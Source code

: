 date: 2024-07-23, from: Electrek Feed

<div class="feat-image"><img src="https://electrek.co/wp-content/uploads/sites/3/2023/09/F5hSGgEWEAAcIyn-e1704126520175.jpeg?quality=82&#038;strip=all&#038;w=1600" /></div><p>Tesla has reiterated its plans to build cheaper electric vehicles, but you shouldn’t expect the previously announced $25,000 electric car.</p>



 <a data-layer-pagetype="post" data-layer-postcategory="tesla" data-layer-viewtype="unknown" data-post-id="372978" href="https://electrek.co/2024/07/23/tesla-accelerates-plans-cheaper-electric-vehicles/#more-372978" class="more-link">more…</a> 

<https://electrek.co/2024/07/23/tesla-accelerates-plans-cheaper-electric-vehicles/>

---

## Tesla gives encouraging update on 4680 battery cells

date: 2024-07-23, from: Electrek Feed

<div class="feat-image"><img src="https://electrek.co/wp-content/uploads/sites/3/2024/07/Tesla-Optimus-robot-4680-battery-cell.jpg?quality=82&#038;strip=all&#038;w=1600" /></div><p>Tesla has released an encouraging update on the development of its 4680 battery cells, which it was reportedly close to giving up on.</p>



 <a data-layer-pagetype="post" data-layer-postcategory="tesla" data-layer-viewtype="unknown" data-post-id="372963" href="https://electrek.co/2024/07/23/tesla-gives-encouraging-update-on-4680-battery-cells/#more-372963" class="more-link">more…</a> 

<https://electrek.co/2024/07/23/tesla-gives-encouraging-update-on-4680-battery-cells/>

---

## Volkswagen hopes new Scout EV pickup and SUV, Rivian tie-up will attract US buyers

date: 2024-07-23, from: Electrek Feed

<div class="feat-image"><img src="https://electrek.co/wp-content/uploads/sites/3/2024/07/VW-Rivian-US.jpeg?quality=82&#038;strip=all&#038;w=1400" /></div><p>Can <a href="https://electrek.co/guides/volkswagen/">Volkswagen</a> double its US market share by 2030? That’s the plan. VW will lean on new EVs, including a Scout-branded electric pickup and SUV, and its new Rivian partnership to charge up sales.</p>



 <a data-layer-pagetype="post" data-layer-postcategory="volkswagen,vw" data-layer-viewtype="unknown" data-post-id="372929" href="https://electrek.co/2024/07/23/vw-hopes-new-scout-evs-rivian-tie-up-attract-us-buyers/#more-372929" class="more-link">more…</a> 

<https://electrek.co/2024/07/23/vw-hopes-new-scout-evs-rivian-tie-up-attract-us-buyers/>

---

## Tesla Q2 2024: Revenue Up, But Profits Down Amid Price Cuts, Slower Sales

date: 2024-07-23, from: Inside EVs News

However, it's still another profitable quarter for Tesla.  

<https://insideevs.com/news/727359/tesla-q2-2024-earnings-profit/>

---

### Work order
List the lines of the records where "gives" occurs.

### Problem solution
## Tesla gives encouraging update on 4680 battery cells
 <a data-layer-pagetype="post" data-layer-postcategory="tesla" data-layer-viewtype="unknown" data-post-id="372963" href="https://electrek.co/2024/07/23/tesla-gives-encouraging-update-on-4680-battery-cells/#more-372963" class="more-link">more…</a> 
<https://electrek.co/2024/07/23/tesla-gives-encouraging-update-on-4680-battery-cells/>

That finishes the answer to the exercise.